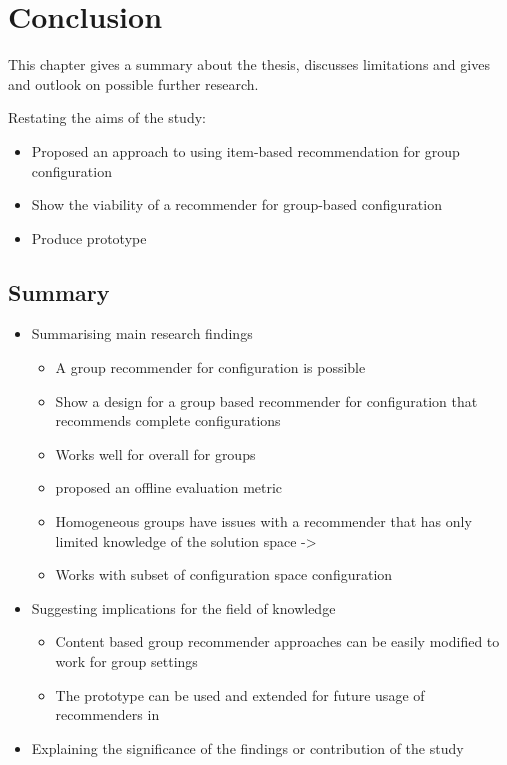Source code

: \chapter{Conclusion}
\label{ch:Conclusion}

This chapter gives a summary about the thesis, discusses limitations and gives and outlook on possible further research.


Restating the aims of the study:
\begin{itemize}
    \item Proposed an approach to using item-based recommendation for group configuration
    \item Show the viability of a recommender for group-based configuration
    \item Produce prototype
\end{itemize}

\section{Summary}
\label{sec:Conclusion:Summary}

\begin{itemize}
    \item Summarising main research findings
        \begin{itemize}
            \item A group recommender for configuration is possible
            \item Show a design for a group based recommender for configuration that recommends complete configurations
            \item Works well for overall for groups
            \item proposed an offline evaluation metric
            \item Homogeneous groups have issues with a recommender that has only limited knowledge of the solution space -> 
            \item Works with subset of configuration space configuration
        \end{itemize}
    \item Suggesting implications for the field of knowledge
        \begin{itemize}
            \item Content based group  recommender approaches can be easily modified to work for group settings
            \item The prototype can be used and extended for future usage of recommenders in  
        \end{itemize}
    \item Explaining the significance of the findings or contribution of the study
\end{itemize}


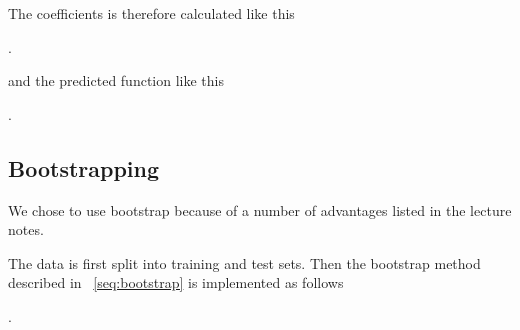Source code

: The coefficients is therefore calculated like this 

.

and the predicted function like this 

.

\subsection{Bootstrapping} 
We chose to use bootstrap because of a number of advantages listed in the 
lecture notes. ~\cite{LectureNotes-FysStk}

The data is first split into training and test sets. 
Then the bootstrap method described in ~\ref{seq:bootstrap} is 
implemented as follows

.
~\cite{BiasAndVariance}




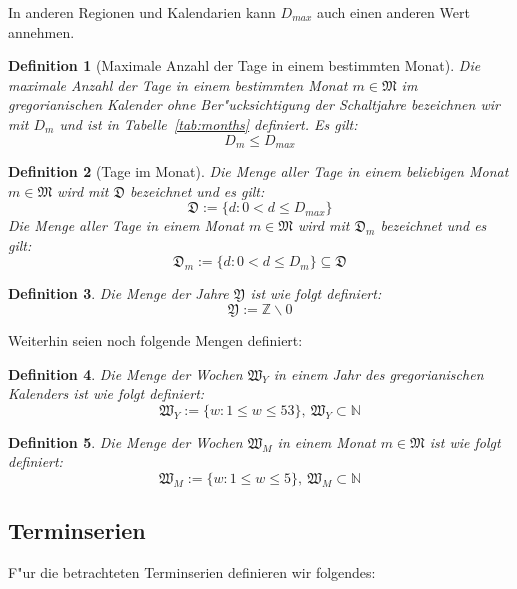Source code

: \documentclass[a4paper]{article}
\newcommand*{\mondays}{\mathfrak{D}}
\newcommand*{\months}{\mathfrak{M}}
\newcommand*{\years}{\mathfrak{Y}}
\newcommand*{\weeksyr}{\mathfrak{W}_Y}
\newcommand*{\weeksmo}{\mathfrak{W}_M}
\numberwithin{equation}{section}
\newtheorem{dfn}{Definition}
\begin{document}
\noindent In anderen Regionen und Kalendarien kann $D_{max}$ auch einen anderen
Wert annehmen.
\begin{dfn}[Maximale Anzahl der Tage in einem bestimmten Monat]
  Die maximale Anzahl der Tage in einem bestimmten Monat $m \in \months$ im
  gregorianischen Kalender ohne Ber"ucksichtigung der Schaltjahre bezeichnen wir
  mit $D_m$ und ist in Tabelle~\ref{tab:months} definiert. Es gilt:
  \begin{equation}D_m \le D_{max}\end{equation}
\end{dfn}
\begin{dfn}[Tage im Monat]
  Die Menge aller Tage in einem beliebigen Monat $m \in \months$ wird mit
  $\mondays$ bezeichnet und es gilt:
  \begin{equation}\mondays := \{ d : 0 < d \le D_{max}\}\end{equation}
  Die Menge aller Tage in einem Monat $m \in \months$ wird mit $\mondays_m$
  bezeichnet und es gilt:
  \begin{equation}
    \mondays_m := \{ d : 0 < d \le D_m\} \subseteq \mondays
  \end{equation}
\end{dfn}
\begin{dfn}
  Die Menge der Jahre $\years$ ist wie folgt definiert:
  \begin{equation}\years := \mathbb{Z} \backslash 0\end{equation}
\end{dfn}

\noindent Weiterhin seien noch folgende Mengen definiert:
\begin{dfn}
  Die Menge der Wochen $\weeksyr$ in einem Jahr des gregorianischen Kalenders
  ist wie folgt definiert:
  \begin{equation}
    \weeksyr := \{ w : 1 \le w \le 53 \},\ \weeksyr \subset \mathbb{N}
  \end{equation}
\end{dfn}
\begin{dfn}
  Die Menge der Wochen $\weeksmo$ in einem Monat $m \in \months$ ist wie folgt
  definiert:
  \begin{equation}
    \weeksmo := \{ w : 1 \le w \le 5 \},\ \weeksmo \subset \mathbb{N}
  \end{equation}
\end{dfn}


%
%
\subsection{Terminserien}
F"ur die betrachteten Terminserien definieren wir folgendes:
\end{document}
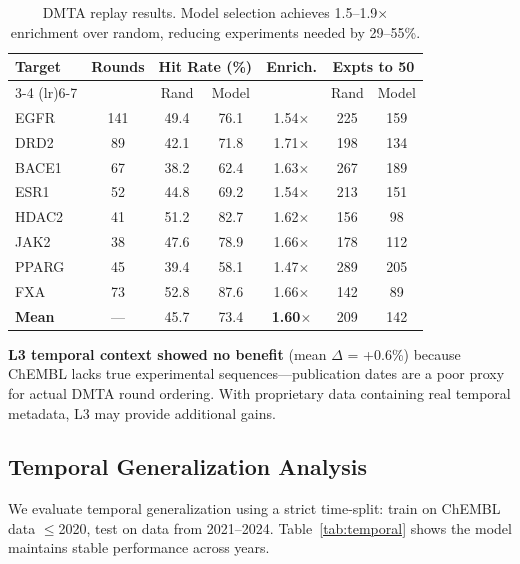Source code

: \documentclass[runningheads]{llncs}
\begin{document}
\begin{table}[t]
\caption{DMTA replay results. Model selection achieves 1.5--1.9$\times$ enrichment over random, reducing experiments needed by 29--55\%.}
\label{tab:dmta_detailed}
\centering
\small
\begin{tabular}{@{}lcccccc@{}}
\toprule
Target & Rounds & \multicolumn{2}{c}{Hit Rate (\%)} & Enrich. & \multicolumn{2}{c}{Expts to 50} \\
\cmidrule(lr){3-4} \cmidrule(lr){6-7}
 & & Rand & Model & & Rand & Model \\
\midrule
EGFR & 141 & 49.4 & 76.1 & 1.54$\times$ & 225 & 159 \\
DRD2 & 89 & 42.1 & 71.8 & 1.71$\times$ & 198 & 134 \\
BACE1 & 67 & 38.2 & 62.4 & 1.63$\times$ & 267 & 189 \\
ESR1 & 52 & 44.8 & 69.2 & 1.54$\times$ & 213 & 151 \\
HDAC2 & 41 & 51.2 & 82.7 & 1.62$\times$ & 156 & 98 \\
JAK2 & 38 & 47.6 & 78.9 & 1.66$\times$ & 178 & 112 \\
PPARG & 45 & 39.4 & 58.1 & 1.47$\times$ & 289 & 205 \\
FXA & 73 & 52.8 & 87.6 & 1.66$\times$ & 142 & 89 \\
\midrule
\textbf{Mean} & --- & 45.7 & 73.4 & \textbf{1.60$\times$} & 209 & 142 \\
\bottomrule
\end{tabular}
\end{table}

\textbf{L3 temporal context showed no benefit} (mean $\Delta$ = +0.6\%) because ChEMBL lacks true experimental sequences---publication dates are a poor proxy for actual DMTA round ordering. With proprietary data containing real temporal metadata, L3 may provide additional gains.

\subsection{Temporal Generalization Analysis}

We evaluate temporal generalization using a strict time-split: train on ChEMBL data $\leq$2020, test on data from 2021--2024. Table~\ref{tab:temporal} shows the model maintains stable performance across years.
\end{document}
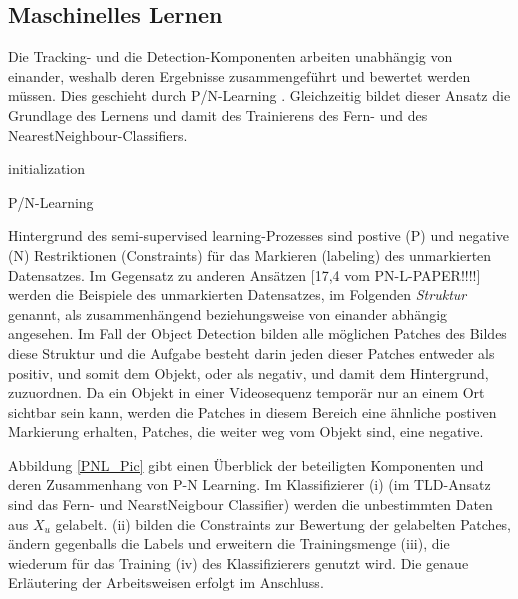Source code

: 	\subsection{Maschinelles Lernen}
	Die Tracking- und die Detection-Komponenten arbeiten unabhängig von
	einander, weshalb deren Ergebnisse zusammengeführt und bewertet werden
	müssen. Dies geschieht durch P/N-Learning \cite{PNL}. Gleichzeitig
	bildet dieser Ansatz die Grundlage des Lernens und damit des Trainierens
	des Fern- und des NearestNeighbour-Classifiers. 

	\begin{algorithm}
	\vspace{0.2cm}
	initialization\;
	\caption{P/N-Learning}
	\label{alg:learning}
	\vspace{0.2cm}
	\end{algorithm}

	Hintergrund des semi-supervised learning-Prozesses sind postive (P)
	und negative (N) Restriktionen (Constraints) für das Markieren (labeling)
	des unmarkierten Datensatzes. Im Gegensatz zu anderen Ansätzen {[}17,4
	vom PN-L-PAPER!!!!{]} werden die Beispiele des unmarkierten Datensatzes,
	im Folgenden \textit{Struktur} genannt, als zusammenhängend beziehungsweise
	von einander abhängig angesehen. Im Fall der Object Detection bilden
	alle möglichen Patches des Bildes diese Struktur und die Aufgabe besteht
	darin jeden dieser Patches entweder als positiv, und somit dem Objekt,
	oder als negativ, und damit dem Hintergrund, zuzuordnen. Da ein Objekt
	in einer Videosequenz temporär nur an einem Ort sichtbar sein kann,
	werden die Patches in diesem Bereich eine ähnliche postiven Markierung
	erhalten, Patches, die weiter weg vom Objekt sind, eine negative.

	Abbildung \ref{PNL_Pic} gibt einen Überblick der beteiligten Komponenten
	und deren Zusammenhang von P-N Learning. Im Klassifizierer (i) (im
	TLD-Ansatz sind das Fern- und NearstNeigbour Classifier) werden die
	unbestimmten Daten aus $X_{u}$ gelabelt. (ii) bilden die Constraints
	zur Bewertung der gelabelten Patches, ändern gegenballs die Labels
	und erweitern die Trainingsmenge (iii), die wiederum für das Training
	(iv) des Klassifizierers genutzt wird. Die genaue Erläutering der Arbeitsweisen erfolgt im Anschluss.

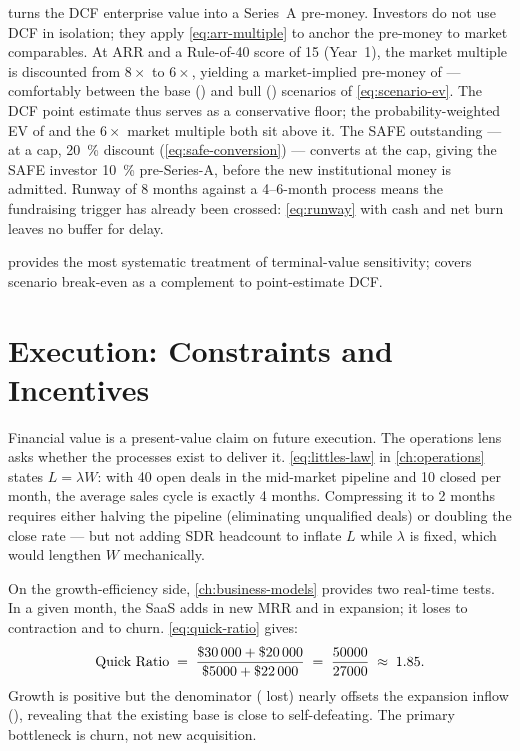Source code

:  turns the  DCF enterprise value into a
Series~A pre-money. Investors do not use DCF in isolation; they apply \cref{eq:arr-multiple}
to anchor the pre-money to market comparables. At ARR  and a Rule-of-40 score
of 15 (Year~1), the market multiple is discounted from \(8\times\) to \(6\times\), yielding a
market-implied pre-money of  --- comfortably between the base ()
and bull () scenarios of \cref{eq:scenario-ev}. The  DCF
point estimate thus serves as a conservative floor; the probability-weighted EV of
 and the \(6\times\) market multiple both sit above it. The SAFE outstanding
---  at a  cap, \qty{20}{\percent} discount (\cref{eq:safe-conversion})
--- converts at the cap, giving the SAFE investor \qty{10}{\percent} pre-Series-A, before the
new institutional money is admitted. Runway of 8 months against a 4--6-month process means the
fundraising trigger has already been crossed: \cref{eq:runway} with  cash and
 net burn leaves no buffer for delay.

\textcite{damodaran2012} provides the most systematic treatment of terminal-value sensitivity;
\textcite{brealey2020} covers scenario break-even as a complement to point-estimate DCF.

\section{Execution: Constraints and Incentives}\label{sec:capstone-execution}

Financial value is a present-value claim on future execution. The operations lens asks
whether the processes exist to deliver it. \cref{eq:littles-law} in \cref{ch:operations}
states \(L = \lambda W\): with 40 open deals in the mid-market pipeline and 10 closed per
month, the average sales cycle is exactly 4 months. Compressing it to 2 months requires
either halving the pipeline (eliminating unqualified deals) or doubling the close rate ---
but not adding SDR headcount to inflate \(L\) while \(\lambda\) is fixed, which would
lengthen \(W\) mechanically.

On the growth-efficiency side, \cref{ch:business-models} provides two real-time tests.
In a given month, the SaaS adds  in new MRR and  in expansion;
it loses  to contraction and  to churn. \cref{eq:quick-ratio} gives:
\[
  \text{Quick Ratio} \;=\; \frac{\money{30000}+\money{20000}}{\money{5000}+\money{22000}}
    \;=\; \frac{50000}{27000} \;\approx\; 1.85.
\]
Growth is positive but the denominator ( lost) nearly offsets the expansion
inflow (), revealing that the existing base is close to self-defeating. The
primary bottleneck is churn, not new acquisition.

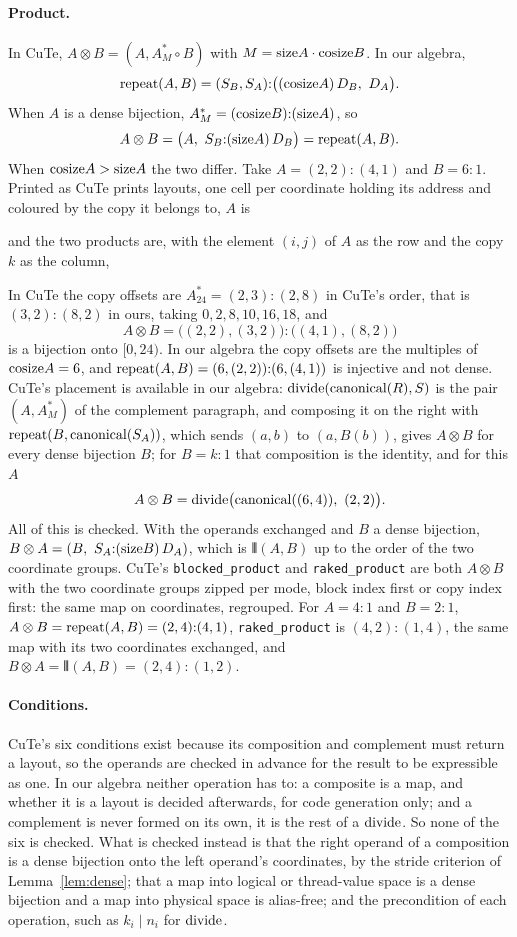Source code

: \paragraph{Product.} In CuTe, $A \otimes B = (A, A^{*}_{M} \circ B)$ with
$M = \size A \cdot \cosize B$. In our algebra,
\[
\repeatop(A,B) = (S_B, S_A){:}\big((\cosize A)\,D_B,\ D_A\big).
\]
When $A$ is a dense bijection, $A^{*}_{M} = (\cosize B){:}(\size A)$, so
\[
A \otimes B = \big(A,\ S_B{:}(\size A)\,D_B\big) = \repeatop(A,B).
\]
When $\cosize A > \size A$ the two differ. Take $A = (2,2){:}(4,1)$ and
$B = 6{:}1$. Printed as CuTe prints layouts, one cell per coordinate holding
its address and coloured by the copy it belongs to, $A$ is

and the two products are, with the element $(i,j)$ of $A$ as the row and the
copy $k$ as the column,

In CuTe the copy offsets are $A^{*}_{24} = (2,3){:}(2,8)$ in CuTe's order,
that is $(3,2){:}(8,2)$ in ours, taking $0, 2, 8, 10, 16, 18$, and
\[
A \otimes B = \big((2,2),(3,2)\big){:}\big((4,1),(8,2)\big)
\]
is a bijection onto $[0,24)$. In our algebra the copy offsets are the multiples of
$\cosize A = 6$, and $\repeatop(A,B) = (6,(2,2)){:}(6,(4,1))$ is injective and
not dense. CuTe's placement is available in our algebra:
$\divideop(\mathrm{canonical}(R), S)$ is the pair $(A, A^{*}_{M})$ of the
complement paragraph, and composing it on the right with
$\repeatop(B, \mathrm{canonical}(S_A))$, which sends $(a,b)$ to $(a, B(b))$,
gives $A \otimes B$ for every dense bijection $B$; for $B = k{:}1$ that
composition is the identity, and for this $A$
\[
A \otimes B = \divideop\big(\mathrm{canonical}((6,4)),\ (2,2)\big).
\]
All of this is checked. With the
operands exchanged and $B$ a dense bijection, $B \otimes A = (B,\
S_A{:}(\size B)\,D_A)$, which is $\interleave(A,B)$ up to the order of the
two coordinate groups. CuTe's \texttt{blocked\_product} and
\texttt{raked\_product} are both $A \otimes B$ with the two coordinate groups
zipped per mode, block index first or copy index first: the same map on
coordinates, regrouped. For $A = 4{:}1$ and $B = 2{:}1$, $A \otimes B =
\repeatop(A,B) = (2,4){:}(4,1)$, \texttt{raked\_product} is $(4,2){:}(1,4)$,
the same map with its two coordinates exchanged, and $B \otimes A =
\interleave(A,B) = (2,4){:}(1,2)$.

\paragraph{Conditions.} CuTe's six conditions exist because its composition
and complement must return a layout, so the operands are checked in advance
for the result to be expressible as one. In our algebra neither operation has
to: a composite is a map, and whether it is a layout is decided afterwards,
for code generation only; and a complement is never formed on its own, it is
the rest of a $\divideop$. So none of the six is checked. What is checked
instead is that the right operand of a composition is a dense bijection onto
the left operand's coordinates, by the stride criterion of
Lemma~\ref{lem:dense}; that a map into logical or thread-value space is a
dense bijection and a map into physical space is alias-free; and the
precondition of each operation, such as $k_i \mid n_i$ for $\divideop$.

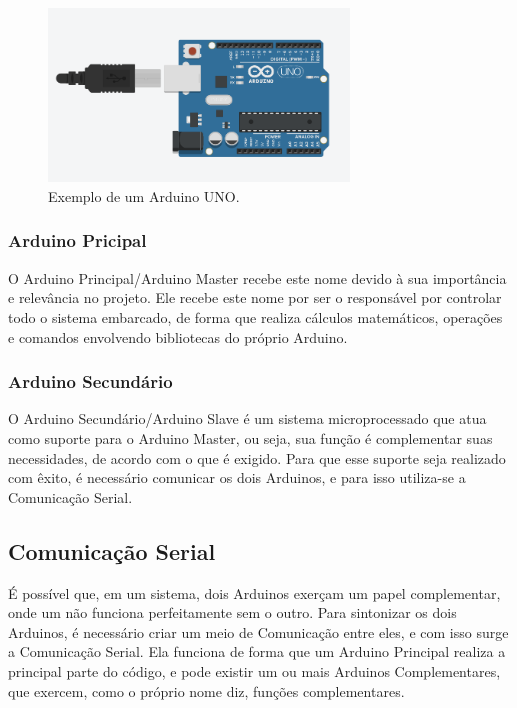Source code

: \documentclass[conference]{IEEEtran}
\begin{document}
\begin{figure}[htbp]
    \centerline{
        \includegraphics[width=8cm]{images/Arduino_UNO.png}
        }
    \caption{Exemplo de um Arduino UNO.}
    \label{fig}
    \end{figure}

\subsubsection{Arduino Pricipal}

    O Arduino Principal/Arduino Master recebe este nome devido à sua importância e relevância no projeto.
Ele recebe este nome por ser o responsável por controlar todo o sistema embarcado, de forma que realiza
cálculos matemáticos, operações e comandos envolvendo bibliotecas do próprio Arduino.

\subsubsection{Arduino Secundário}

    O Arduino Secundário/Arduino Slave é um sistema microprocessado que atua como suporte para o 
Arduino Master, ou seja, sua função é complementar suas necessidades, de acordo com o que é exigido.
Para que esse suporte seja realizado com êxito, é necessário comunicar os dois Arduinos, e para isso
utiliza-se a Comunicação Serial.

\subsection{Comunicação Serial}

    É possível que, em um sistema, dois Arduinos exerçam um papel complementar, onde um não funciona
perfeitamente sem o outro. Para sintonizar os dois Arduinos, é necessário criar um meio de Comunicação
entre eles, e com isso surge a Comunicação Serial. Ela funciona de forma que um Arduino Principal realiza
a principal parte do código, e pode existir um ou mais Arduinos Complementares, que exercem, como o próprio
nome diz, funções complementares.
\end{document}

───

Above are the lines; repeat exactly the ones from the line containing "either halving the" down to the line containing "lengthen \(W\) mechanically.", both inclusive.

• Expected answer:
either halving the pipeline (eliminating unqualified deals) or doubling the close rate ---
but not adding SDR headcount to inflate \(L\) while \(\lambda\) is fixed, which would
lengthen \(W\) mechanically.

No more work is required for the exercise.